##### SOURCE DATA
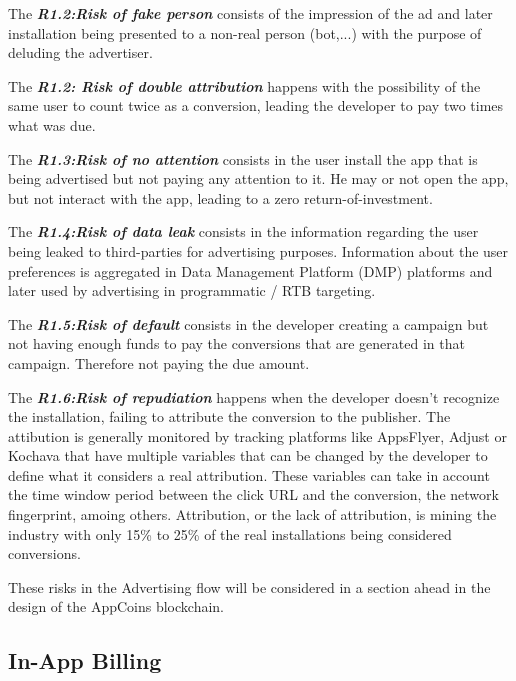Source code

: \begin{tcolorbox}[enhanced jigsaw,sharp corners, drop fuzzy shadow=ShadowColor]

The {\bf\em R1.2:Risk of fake person} consists of the impression of the ad and later installation being presented to a non-real person (bot,...) with the purpose of deluding the advertiser. 


The {\bf\em R1.2: Risk of double attribution} happens with the possibility of the same user to count twice as a conversion, leading the developer to pay two times what was due.


The {\bf\em R1.3:Risk of no attention}  consists in the user install the app that is being advertised but not paying any attention to it. He may or not open the app, but not interact with the app, leading to a zero return-of-investment.


The {\bf\em R1.4:Risk of data leak} consists in the information regarding the user being leaked to third-parties for advertising purposes. Information about the user preferences is aggregated in Data Management Platform (DMP) platforms and later used by advertising in programmatic / RTB targeting. 

The {\bf\em R1.5:Risk of default} consists in the developer creating a campaign but not having enough funds to pay the conversions that are generated in that campaign. Therefore not paying the due amount.


The {\bf\em R1.6:Risk of repudiation} happens when the developer doesn't recognize the installation, failing to attribute the conversion to the publisher. The attibution is generally monitored by tracking platforms like AppsFlyer, Adjust or Kochava that have multiple variables that can be changed by the developer to define what it considers a real attribution. These variables can take in account the time window period between the click URL and the conversion, the network fingerprint, amoing others. Attribution, or the lack of attribution, is mining the industry with only 15\% to 25\% of the real installations being considered conversions.


\end{tcolorbox}

These risks in the Advertising flow will be considered in a section ahead in the design of the AppCoins blockchain.


\subsection{In-App Billing}

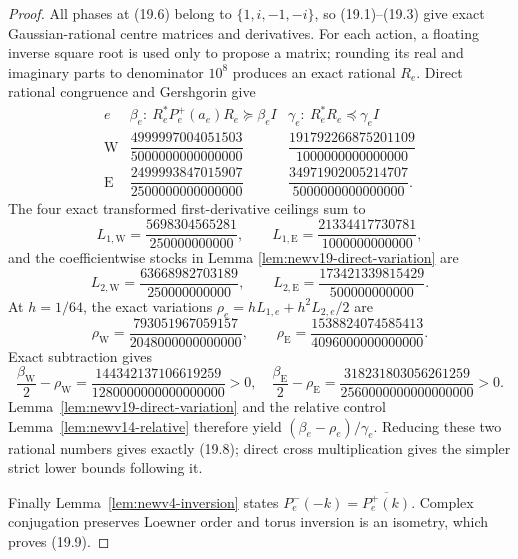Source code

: \documentclass[11pt,oneside]{article}
\theoremstyle{definition}
\theoremstyle{remark}
\begin{document}
\begin{proof}
All phases at (19.6) belong to \(\{1,i,-1,-i\}\), so (19.1)--(19.3)
give exact Gaussian-rational centre matrices and derivatives.  For
each action, a floating inverse square root is used only to propose
a matrix; rounding its real and imaginary parts to denominator
\(10^8\) produces an exact rational \(R_e\).  Direct rational
congruence and Gershgorin give
\[
\begin{array}{c|cc}
e&\beta_e:\ R_e^*P_e^+(a_e)R_e\succeq\beta_eI&
\gamma_e:\ R_e^*R_e\preceq\gamma_eI\\ \hline
\mathrm W&
\dfrac{4999997004051503}{5000000000000000}&
\dfrac{191792266875201109}{1000000000000000}\\[5pt]
\mathrm E&
\dfrac{2499993847015907}{2500000000000000}&
\dfrac{34971902005214707}{5000000000000000}.
\end{array}                                              \tag{19.10}
\]
The four exact transformed first-derivative ceilings sum to
\[
 L_{1,\mathrm W}=\frac{5698304565281}{250000000000},
 \qquad
 L_{1,\mathrm E}=\frac{21334417730781}{1000000000000},
                                                               \tag{19.11}
\]
and the coefficientwise stocks in Lemma
\ref{lem:newv19-direct-variation} are
\[
 L_{2,\mathrm W}=\frac{63668982703189}{250000000000},
 \qquad
 L_{2,\mathrm E}=\frac{173421339815429}{500000000000}.
                                                               \tag{19.12}
\]
At \(h=1/64\), the exact variations
\(\rho_e=hL_{1,e}+h^2L_{2,e}/2\) are
\[
 \rho_{\mathrm W}=
 \frac{793051967059157}{2048000000000000},\qquad
 \rho_{\mathrm E}=
 \frac{1538824074585413}{4096000000000000}.              \tag{19.13}
\]
Exact subtraction gives
\[
\frac{\beta_{\mathrm W}}2-\rho_{\mathrm W}
=\frac{144342137106619259}{1280000000000000000}>0,
\quad
\frac{\beta_{\mathrm E}}2-\rho_{\mathrm E}
=\frac{318231803056261259}{2560000000000000000}>0.       \tag{19.14}
\]
Lemma~\ref{lem:newv19-direct-variation} and the relative control
Lemma~\ref{lem:newv14-relative} therefore yield
\((\beta_e-\rho_e)/\gamma_e\).  Reducing these two rational numbers
gives exactly (19.8); direct cross multiplication gives the simpler
strict lower bounds following it.

Finally Lemma~\ref{lem:newv4-inversion} states
\(P_e^-(-k)=\overline{P_e^+(k)}\).  Complex conjugation preserves
Loewner order and torus inversion is an isometry, which proves
(19.9).
\end{proof}
\end{document}
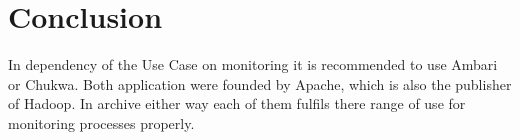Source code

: \documentclass{acm_proc_article-sp}
\begin{document}
\section{Conclusion}
\label{sec:Conclusion}

In dependency of the Use Case on monitoring it is recommended to use Ambari or Chukwa. Both application were founded by Apache, which is also the publisher of Hadoop. In archive either way each of them fulfils there range of use for monitoring processes properly. 




\end{document}
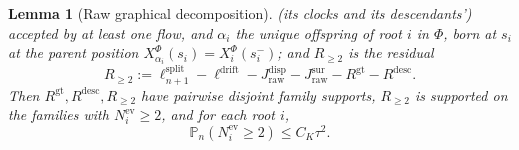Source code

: \documentclass[a4paper,fleqn]{cas-sc}
\newtheorem{lemma}[theorem]{Lemma}
\theoremstyle{definition}
\theoremstyle{remark}
\begin{document}
\begin{lemma}[Raw graphical decomposition]
(its clocks and its descendants') accepted by at least one flow, and $\alpha_i$ the
unique offspring of root $i$ in $\Phi$, born at $s_i$ at the parent position
$X^\Phi_{\alpha_i}(s_i)=X^\Phi_i(s_i^-)$; and $R_{\ge2}$ is the residual
\begin{equation}\label{eq:Rge2-def}
R_{\ge2}:=\ell^{\mathrm{split}}_{n+1}-\ell^{\mathrm{drift}}
-J^{\mathrm{disp}}_{\mathrm{raw}}-J^{\mathrm{sur}}_{\mathrm{raw}}-R^{\mathrm{gt}}-R^{\mathrm{desc}}.
\end{equation}
Then $R^{\mathrm{gt}},R^{\mathrm{desc}},R_{\ge2}$ have pairwise disjoint family supports,
$R_{\ge2}$ is supported on the families with $N^{\mathrm{ev}}_i\ge2$, and for each root
$i$,
\begin{equation}\label{eq:two-event-prob}
\mathbb P_n(N^{\mathrm{ev}}_i\ge2)\le C_K\tau^2.
\end{equation}
\end{lemma}
\end{document}
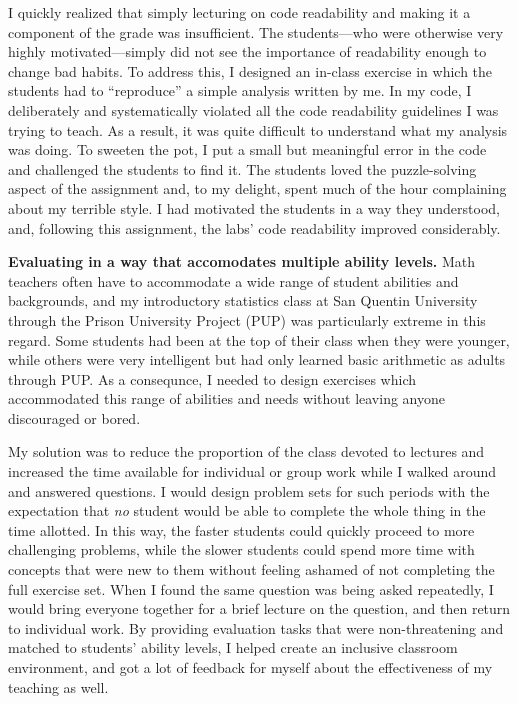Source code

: I quickly realized that simply lecturing on code readability and making it a
component of the grade was insufficient.   The students---who were otherwise
very highly motivated---simply did not see the importance of readability
enough to change bad habits.  To address this, I designed an in-class exercise
in which the students had to ``reproduce'' a simple analysis written by me.  In
my code, I deliberately and systematically violated all the code readability
guidelines I was trying to teach.  As a result, it was quite difficult to
understand what my analysis was doing.  To sweeten the pot, I put a small but
meaningful error in the code and challenged the students to find it.  The
students loved the puzzle-solving aspect of the assignment and, to my delight,
spent much of the hour complaining about my terrible style.  I had motivated the
students in a way they understood, and, following this assignment, the labs'
code readability improved considerably.

\textbf{Evaluating in a way that accomodates multiple ability levels.}
Math teachers often have to accommodate a wide range of student abilities and
backgrounds, and my introductory statistics class at San Quentin University
through the Prison University Project (PUP) was particularly extreme in this
regard.  Some students had been at the top of their class when they were
younger, while others were very intelligent but had only learned basic
arithmetic as adults through PUP.  As a consequnce, I needed to design exercises
which accommodated this range of abilities and needs without leaving anyone
discouraged or bored.

My solution was to reduce the proportion of the class devoted to lectures and
increased the time available for individual or group work while I walked around
and answered questions.  I would design problem sets for such periods with the
expectation that \emph{no} student would be able to complete the whole thing in
the time allotted. In this way, the faster students could quickly proceed to
more challenging problems, while the slower students could spend more time with
concepts that were new to them without feeling ashamed of not completing the
full exercise set. When I found the same question was being asked repeatedly, I
would bring everyone together for a brief lecture on the question, and then
return to individual work.  By providing evaluation tasks that were
non-threatening and matched to students' ability levels, I helped create an
inclusive classroom environment, and got a lot of feedback for myself about the
effectiveness of my teaching as well.

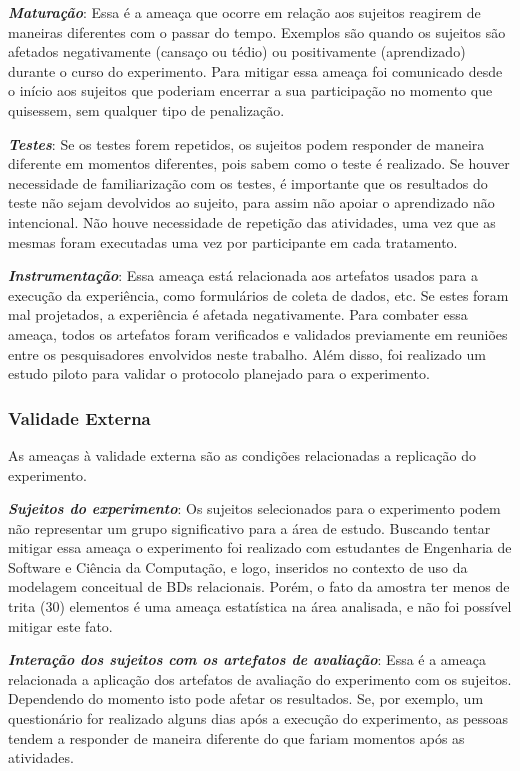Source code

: \textit{\textbf{Maturação}}: Essa é a ameaça que ocorre em relação aos sujeitos reagirem de maneiras diferentes com o passar do tempo. 
Exemplos são quando os sujeitos são afetados negativamente (cansaço ou tédio) ou positivamente (aprendizado) durante o curso do experimento.
Para mitigar essa ameaça foi comunicado desde o início aos sujeitos que poderiam encerrar a sua participação no momento que quisessem, sem qualquer tipo de penalização.

\textit{\textbf{Testes}}: Se os testes forem repetidos, os sujeitos podem responder de maneira diferente em momentos diferentes, pois sabem como o teste é realizado. 
Se houver necessidade de familiarização com os testes, é importante que os resultados do teste não sejam devolvidos ao sujeito, para assim não apoiar o aprendizado não intencional. 
Não houve necessidade de repetição das atividades, uma vez que as mesmas foram executadas uma vez por participante em cada tratamento.

\textit{\textbf{Instrumentação}}: Essa ameaça está relacionada aos artefatos usados para a execução da experiência, como formulários de coleta de dados, etc.
Se estes foram mal projetados, a experiência é afetada negativamente.
Para combater essa ameaça, todos os artefatos foram verificados e validados previamente em reuniões entre os pesquisadores envolvidos neste trabalho.
Além disso, foi realizado um estudo piloto para validar o protocolo planejado para o experimento.

\subsubsection{Validade Externa}

As ameaças à validade externa são as condições relacionadas a replicação do experimento.

\textit{\textbf{Sujeitos do experimento}}: Os sujeitos selecionados para o experimento podem não representar um grupo significativo para a área de estudo. 
Buscando tentar mitigar essa ameaça o experimento foi realizado com estudantes de Engenharia de Software e Ciência da Computação, e logo, inseridos no contexto de uso da modelagem conceitual de \acp{BD} relacionais.
Porém, o fato da amostra ter menos de trita (30) elementos é uma ameaça estatística na área analisada, e não foi possível mitigar este fato.

\textit{\textbf{Interação dos sujeitos com os artefatos de avaliação}}: Essa é a ameaça relacionada a aplicação dos artefatos de avaliação do experimento com os sujeitos.
Dependendo do momento isto pode afetar os resultados.
Se, por exemplo, um questionário for realizado alguns dias após a execução do experimento, as pessoas tendem a responder de maneira diferente do que fariam momentos após as atividades.

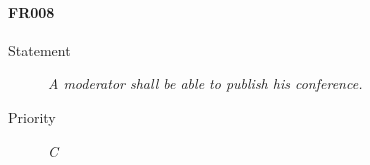\paragraph{FR008}
  \begin{description}
  \item [Statement] 
    \textit{ A \gls{moderator} shall be able to publish his \gls{conference}.}
  \item [Priority] \textit{C}
\end{description}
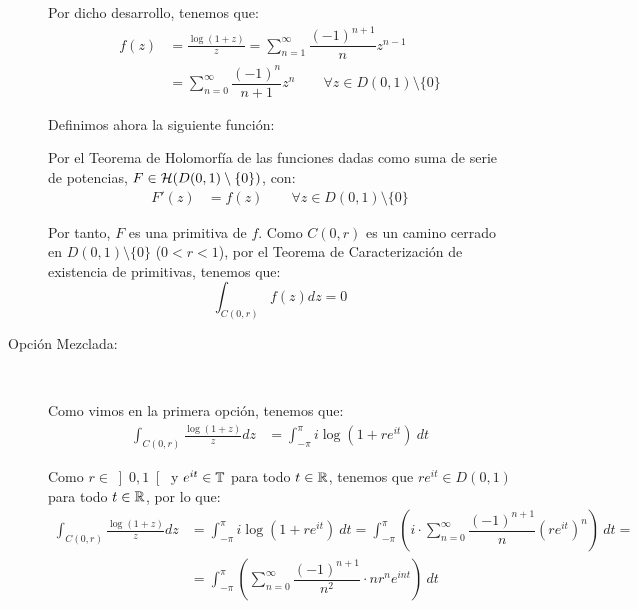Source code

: \begin{ejercicio}
\begin{description}
        Por dicho desarrollo, tenemos que:
        \begin{align*}
            f(z) &= \frac{\log(1+z)}{z} = \sum\limits_{n= 1}^\infty \dfrac{(-1)^{n+1}}{n}z^{n-1}\\
            &= \sum\limits_{n=0}^\infty \dfrac{(-1)^{n}}{n+1}z^{n}\qquad \forall z \in D(0,1)\setminus \{0\}
        \end{align*}

        Definimos ahora la siguiente función:

        Por el Teorema de Holomorfía de las funciones dadas como suma de serie de potencias, $F\in \mathcal{H}(D(0,1)\setminus \{0\})$, con:
        \begin{align*}
            F'(z) &= f(z)\qquad \forall z \in D(0,1)\setminus \{0\}
        \end{align*}

        Por tanto, $F$ es una primitiva de $f$. Como $C(0,r)$ es un camino cerrado en $D(0,1)\setminus \{0\}$ ($0<r<1$), por el Teorema de Caracterización de existencia de primitivas, tenemos que:
        \begin{equation*}
            \int_{C(0,r)} f(z)dz = 0
        \end{equation*}

        \item[Opción Mezclada:]~
        
        Como vimos en la primera opción, tenemos que:
        \begin{align*}
            \int_{C(0,r)} \frac{\log(1+z)}{z}dz &= \int_{-\pi}^{\pi} i\log(1+re^{it})\ dt
        \end{align*}

        Como $r\in \left]0,1\right[$ y $e^{it} \in \mathbb{T}$ para todo $t \in \mathbb{R}$, tenemos que $re^{it} \in D(0,1)$ para todo $t \in \mathbb{R}$, por lo que:
        \begin{align*}
            \int_{C(0,r)} \frac{\log(1+z)}{z}dz &= \int_{-\pi}^{\pi} i\log(1+re^{it})\ dt = \int_{-\pi}^{\pi} \left(i\cdot\sum\limits_{n=0}^\infty \dfrac{(-1)^{n+1}}{n}(re^{it})^{n}\right)\ dt
            =\\&= \int_{-\pi}^{\pi} \left(\sum\limits_{n=0}^\infty \dfrac{(-1)^{n+1}}{n^2}\cdot nr^ne^{int}\right)\ dt
        \end{align*}


\end{description}
\end{ejercicio}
##########
- REQUIRED ACTION
I need every line of the material that includes "left", so please copy them out.

- EXERCISE OUTPUT
        Como $r\in \left]0,1\right[$ y $e^{it} \in \mathbb{T}$ para todo $t \in \mathbb{R}$, tenemos que $re^{it} \in D(0,1)$ para todo $t \in \mathbb{R}$, por lo que:
            \int_{C(0,r)} \frac{\log(1+z)}{z}dz &= \int_{-\pi}^{\pi} i\log(1+re^{it})\ dt = \int_{-\pi}^{\pi} \left(i\cdot\sum\limits_{n=0}^\infty \dfrac{(-1)^{n+1}}{n}(re^{it})^{n}\right)\ dt
            =\\&= \int_{-\pi}^{\pi} \left(\sum\limits_{n=0}^\infty \dfrac{(-1)^{n+1}}{n^2}\cdot nr^ne^{int}\right)\ dt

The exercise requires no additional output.